Salivary Stone Disease (Sialolithiasis): Surgical Therapy

Oral and maxillofacial surgery.

The therapy of sialolithiasis depends on the location, size, and mobility of the sialolith. Today, minimally invasive surgical procedures that preserve glands are increasingly being performed.

  • For intraductal stone location (in the excretory duct):
    • Glandular massage – massaging out very small stones (“grits”) near the papillae.
    • Interventional sialoendoscopy
      • Endoscopic removal of small stones up to 5 mm
      • In combination with intraductal lithotripsy (stone disintegration) with the help of laser fibers ( e.g.
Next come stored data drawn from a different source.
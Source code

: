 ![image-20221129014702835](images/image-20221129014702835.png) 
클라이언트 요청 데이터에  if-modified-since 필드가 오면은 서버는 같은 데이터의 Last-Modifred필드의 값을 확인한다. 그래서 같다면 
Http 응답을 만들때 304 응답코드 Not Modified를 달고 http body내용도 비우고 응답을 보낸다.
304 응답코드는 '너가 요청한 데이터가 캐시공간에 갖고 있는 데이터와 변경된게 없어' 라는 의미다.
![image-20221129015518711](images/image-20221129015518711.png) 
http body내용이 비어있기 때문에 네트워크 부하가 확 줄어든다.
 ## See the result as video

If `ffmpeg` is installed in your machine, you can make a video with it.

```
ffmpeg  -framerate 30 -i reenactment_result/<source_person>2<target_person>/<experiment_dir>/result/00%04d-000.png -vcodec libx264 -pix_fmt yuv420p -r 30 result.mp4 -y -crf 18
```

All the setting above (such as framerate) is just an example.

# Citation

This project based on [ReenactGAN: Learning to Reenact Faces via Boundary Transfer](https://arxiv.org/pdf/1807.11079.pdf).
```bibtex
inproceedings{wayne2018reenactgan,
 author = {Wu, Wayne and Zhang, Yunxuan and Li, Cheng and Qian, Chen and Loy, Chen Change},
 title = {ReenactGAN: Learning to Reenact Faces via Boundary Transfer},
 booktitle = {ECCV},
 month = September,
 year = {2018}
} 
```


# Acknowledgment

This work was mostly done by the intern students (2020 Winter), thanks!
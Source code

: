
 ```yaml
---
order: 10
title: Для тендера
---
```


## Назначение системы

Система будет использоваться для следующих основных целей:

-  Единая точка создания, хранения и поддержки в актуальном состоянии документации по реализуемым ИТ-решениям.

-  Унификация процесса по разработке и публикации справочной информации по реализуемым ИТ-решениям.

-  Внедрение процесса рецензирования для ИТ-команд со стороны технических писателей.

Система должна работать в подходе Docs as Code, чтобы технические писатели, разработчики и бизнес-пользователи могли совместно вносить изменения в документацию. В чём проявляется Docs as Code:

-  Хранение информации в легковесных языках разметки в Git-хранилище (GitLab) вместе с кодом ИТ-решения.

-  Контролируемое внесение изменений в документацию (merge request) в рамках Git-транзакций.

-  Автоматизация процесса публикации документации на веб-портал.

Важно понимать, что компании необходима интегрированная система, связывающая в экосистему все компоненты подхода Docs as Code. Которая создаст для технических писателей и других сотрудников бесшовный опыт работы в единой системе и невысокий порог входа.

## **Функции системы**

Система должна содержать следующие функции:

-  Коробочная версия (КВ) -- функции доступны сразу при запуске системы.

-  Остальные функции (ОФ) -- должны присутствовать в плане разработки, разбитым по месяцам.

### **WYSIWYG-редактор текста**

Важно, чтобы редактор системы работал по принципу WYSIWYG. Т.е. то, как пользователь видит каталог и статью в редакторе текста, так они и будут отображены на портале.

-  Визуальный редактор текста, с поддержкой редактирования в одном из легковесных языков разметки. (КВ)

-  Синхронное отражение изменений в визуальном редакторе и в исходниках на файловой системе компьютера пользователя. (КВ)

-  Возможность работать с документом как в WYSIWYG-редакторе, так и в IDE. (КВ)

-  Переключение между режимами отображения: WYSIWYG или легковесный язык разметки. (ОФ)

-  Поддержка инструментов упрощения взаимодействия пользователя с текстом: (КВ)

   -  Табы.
Ho:YAG laser) and microdrills also removal of initially larger calculi.
      • In combination with extraoral (“outside the oral cavity“) surgical removal of a stone in the ductus parotideus (parotid duct), if endoscopic removal is not possible.
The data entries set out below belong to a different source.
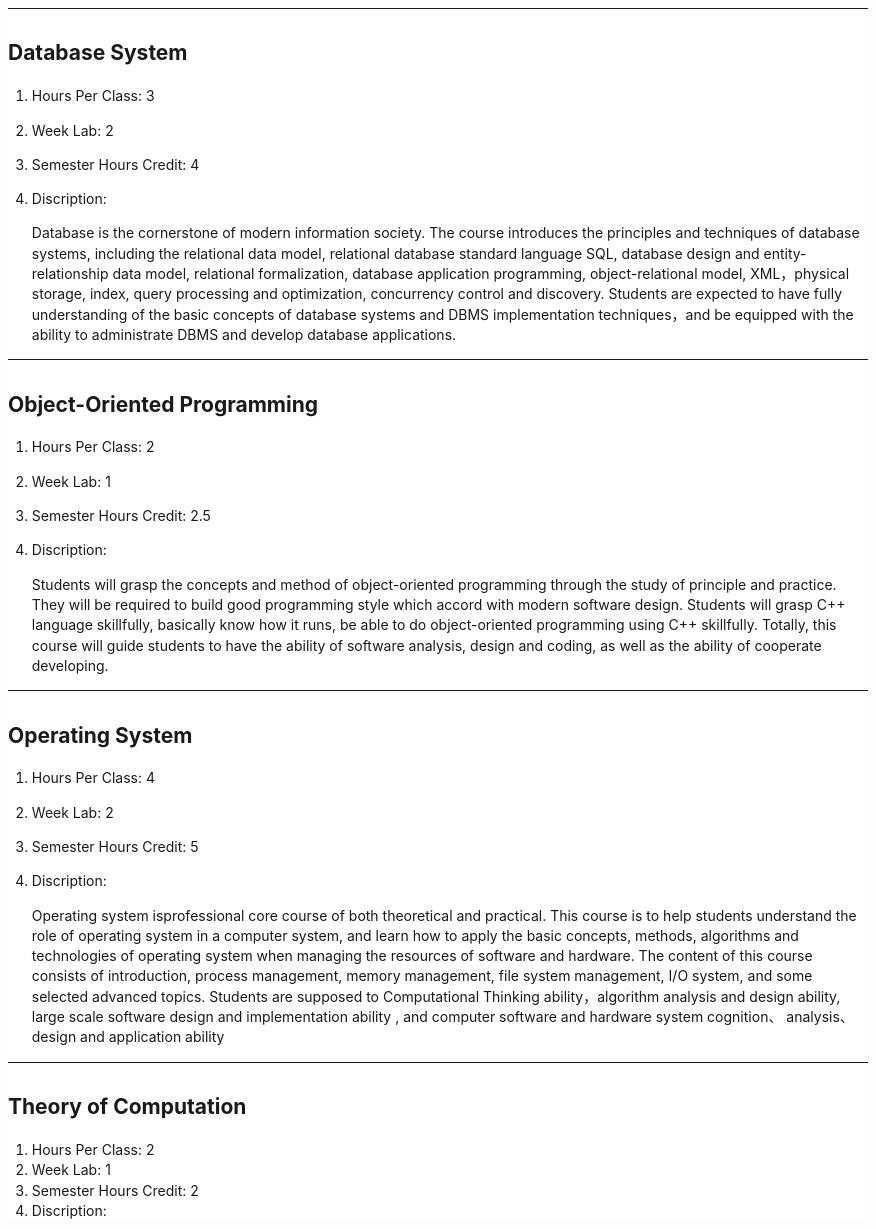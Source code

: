 ----

## Database System
1. Hours Per Class: 3
2. Week Lab: 2
3. Semester Hours Credit: 4
4. Discription:

    Database is the cornerstone of modern information society. The course introduces the principles and techniques of database systems, including the relational data model, relational database standard language SQL, database design and entity-relationship data model, relational formalization, database application programming, object-relational model, XML，physical storage, index, query processing and optimization, concurrency control and discovery. Students are expected to have fully understanding of the basic concepts of database systems and DBMS implementation techniques，and be equipped with the ability to administrate DBMS and develop database applications.

----

## Object-Oriented Programming
1. Hours Per Class: 2
2. Week Lab: 1
3. Semester Hours Credit: 2.5
4. Discription:

    Students will grasp the concepts and method of object-oriented programming through the study of principle and practice. They will be required to build good programming style which accord with modern software design. Students will grasp C++ language skillfully, basically know how it runs, be able to do object-oriented programming using C++ skillfully. Totally, this course will guide students to have the ability of software analysis, design and coding, as well as the ability of cooperate developing.

----

## Operating System
1. Hours Per Class: 4
2. Week Lab: 2
3. Semester Hours Credit: 5
4. Discription:

    Operating system isprofessional core course of both theoretical and practical.  This course is to help students understand the role of operating system in a computer system, and learn how to apply the basic concepts, methods, algorithms and technologies of operating system when managing the resources of software and hardware.  The content of this course consists of introduction, process management, memory management, file system management, I/O system, and some selected advanced topics.  Students are supposed to Computational Thinking ability，algorithm analysis and design ability, large scale software design and implementation  ability , and computer software and hardware system  cognition、 analysis、design and application ability

----

## Theory of Computation
1. Hours Per Class: 2
2. Week Lab: 1
3. Semester Hours Credit: 2
4. Discription:
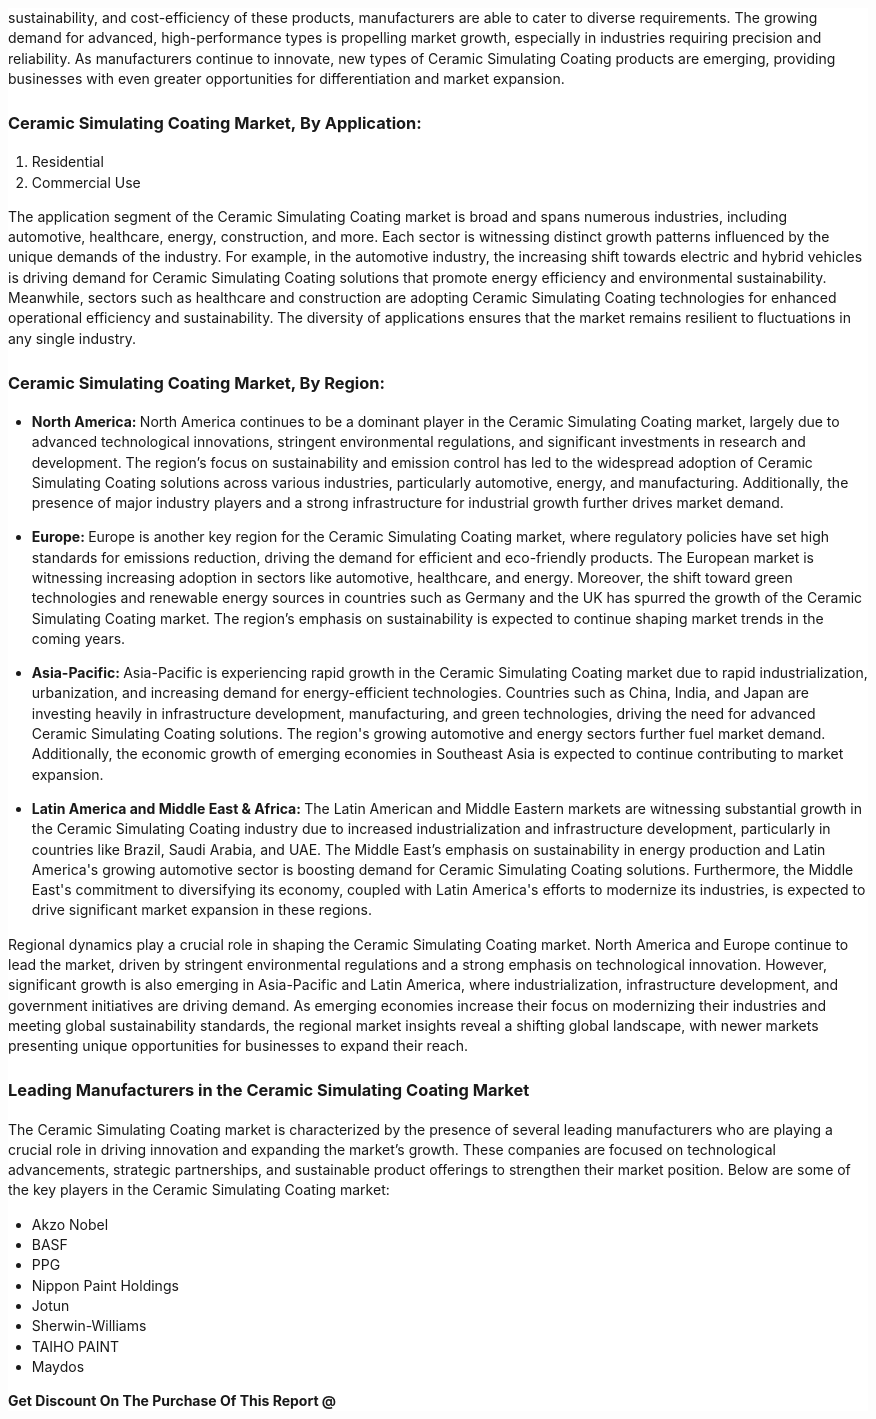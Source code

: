 sustainability, and cost-efficiency of these products, manufacturers are able to cater to diverse requirements. The growing demand for advanced, high-performance types is propelling market growth, especially in industries requiring precision and reliability. As manufacturers continue to innovate, new types of Ceramic Simulating Coating products are emerging, providing businesses with even greater opportunities for differentiation and market expansion.</p><h3>Ceramic Simulating Coating Market,&nbsp;By Application:</h3><ol><li>Residential<li> Commercial Use</li></ol><p>The application segment of the Ceramic Simulating Coating market is broad and spans numerous industries, including automotive, healthcare, energy, construction, and more. Each sector is witnessing distinct growth patterns influenced by the unique demands of the industry. For example, in the automotive industry, the increasing shift towards electric and hybrid vehicles is driving demand for Ceramic Simulating Coating solutions that promote energy efficiency and environmental sustainability. Meanwhile, sectors such as healthcare and construction are adopting Ceramic Simulating Coating technologies for enhanced operational efficiency and sustainability. The diversity of applications ensures that the market remains resilient to fluctuations in any single industry.</p><h3>Ceramic Simulating Coating Market, By Region:</h3><ul><li><p><strong>North America:&nbsp;</strong>North America continues to be a dominant player in the Ceramic Simulating Coating market, largely due to advanced technological innovations, stringent environmental regulations, and significant investments in research and development. The region&rsquo;s focus on sustainability and emission control has led to the widespread adoption of Ceramic Simulating Coating solutions across various industries, particularly automotive, energy, and manufacturing. Additionally, the presence of major industry players and a strong infrastructure for industrial growth further drives market demand.</p></li><li><p><strong><strong>Europe:&nbsp;</strong></strong>Europe is another key region for the Ceramic Simulating Coating market, where regulatory policies have set high standards for emissions reduction, driving the demand for efficient and eco-friendly products. The European market is witnessing increasing adoption in sectors like automotive, healthcare, and energy. Moreover, the shift toward green technologies and renewable energy sources in countries such as Germany and the UK has spurred the growth of the Ceramic Simulating Coating market. The region&rsquo;s emphasis on sustainability is expected to continue shaping market trends in the coming years.</p></li><li><p><strong><strong>Asia-Pacific:&nbsp;</strong></strong>Asia-Pacific is experiencing rapid growth in the Ceramic Simulating Coating market due to rapid industrialization, urbanization, and increasing demand for energy-efficient technologies. Countries such as China, India, and Japan are investing heavily in infrastructure development, manufacturing, and green technologies, driving the need for advanced Ceramic Simulating Coating solutions. The region's growing automotive and energy sectors further fuel market demand. Additionally, the economic growth of emerging economies in Southeast Asia is expected to continue contributing to market expansion.</p></li><li><p><strong><strong>Latin America and Middle East &amp; Africa:&nbsp;</strong></strong>The Latin American and Middle Eastern markets are witnessing substantial growth in the Ceramic Simulating Coating industry due to increased industrialization and infrastructure development, particularly in countries like Brazil, Saudi Arabia, and UAE. The Middle East&rsquo;s emphasis on sustainability in energy production and Latin America's growing automotive sector is boosting demand for Ceramic Simulating Coating solutions. Furthermore, the Middle East's commitment to diversifying its economy, coupled with Latin America's efforts to modernize its industries, is expected to drive significant market expansion in these regions.</p></li></ul><p>Regional dynamics play a crucial role in shaping the Ceramic Simulating Coating market. North America and Europe continue to lead the market, driven by stringent environmental regulations and a strong emphasis on technological innovation. However, significant growth is also emerging in Asia-Pacific and Latin America, where industrialization, infrastructure development, and government initiatives are driving demand. As emerging economies increase their focus on modernizing their industries and meeting global sustainability standards, the regional market insights reveal a shifting global landscape, with newer markets presenting unique opportunities for businesses to expand their reach.</p><h3><strong>Leading Manufacturers in the Ceramic Simulating Coating Market</strong></h3><p>The Ceramic Simulating Coating market is characterized by the presence of several leading manufacturers who are playing a crucial role in driving innovation and expanding the market&rsquo;s growth. These companies are focused on technological advancements, strategic partnerships, and sustainable product offerings to strengthen their market position. Below are some of the key players in the Ceramic Simulating Coating market:</p></div><div class="article-main__content" data-test-id="publishing-text-block"><ul><li><span class="">Akzo Nobel<li> BASF<li> PPG<li> Nippon Paint Holdings<li> Jotun<li> Sherwin-Williams<li> TAIHO PAINT<li> Maydos</span></li></ul></div><div class="article-main__content" data-test-id="publishing-text-block"><p><span class="font-[700]"><strong>Get Discount On The Purchase Of This Report @</strong>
    • Sialolithotomy – ductal incision with stone removal.
      • In case of stone in Wharton’s duct (common excretory duct of submandibular gland and sublingual gland).
      • In the case of stone in the Stenon’s duct from extraoral due to risk of stenosis (risk of narrowing) in enoral (“within the oral cavity“) procedure.
  • Gland extirpation (synonyms: sialectomy; sialadenectomy; extirpation of a salivary gland; surgical removal of a salivary gland).
    • In case of failure of minimally invasive procedures
      • Extirpation of the submandibular gland
      • Partial parotidectomy (partial surgical removal of the parotid gland).
  • EWSL – Extracorporeal shock wave lithotripsy.
    • In case of intraglandular (“inside the gland”) location.
    • Preferable to partial parotidectomy, especially in the case of parotid stones
    • Several sessions required
    • The sandy fragments are flushed out in the following days in the best case, assisted by the administration of sialogoga (drugs that promote salivation) and glandular massage.
    • If spontaneous removal of the fragments is not possible, but only their transport into the ductal system is achieved: Combination with endoscopic removal or duct slitting.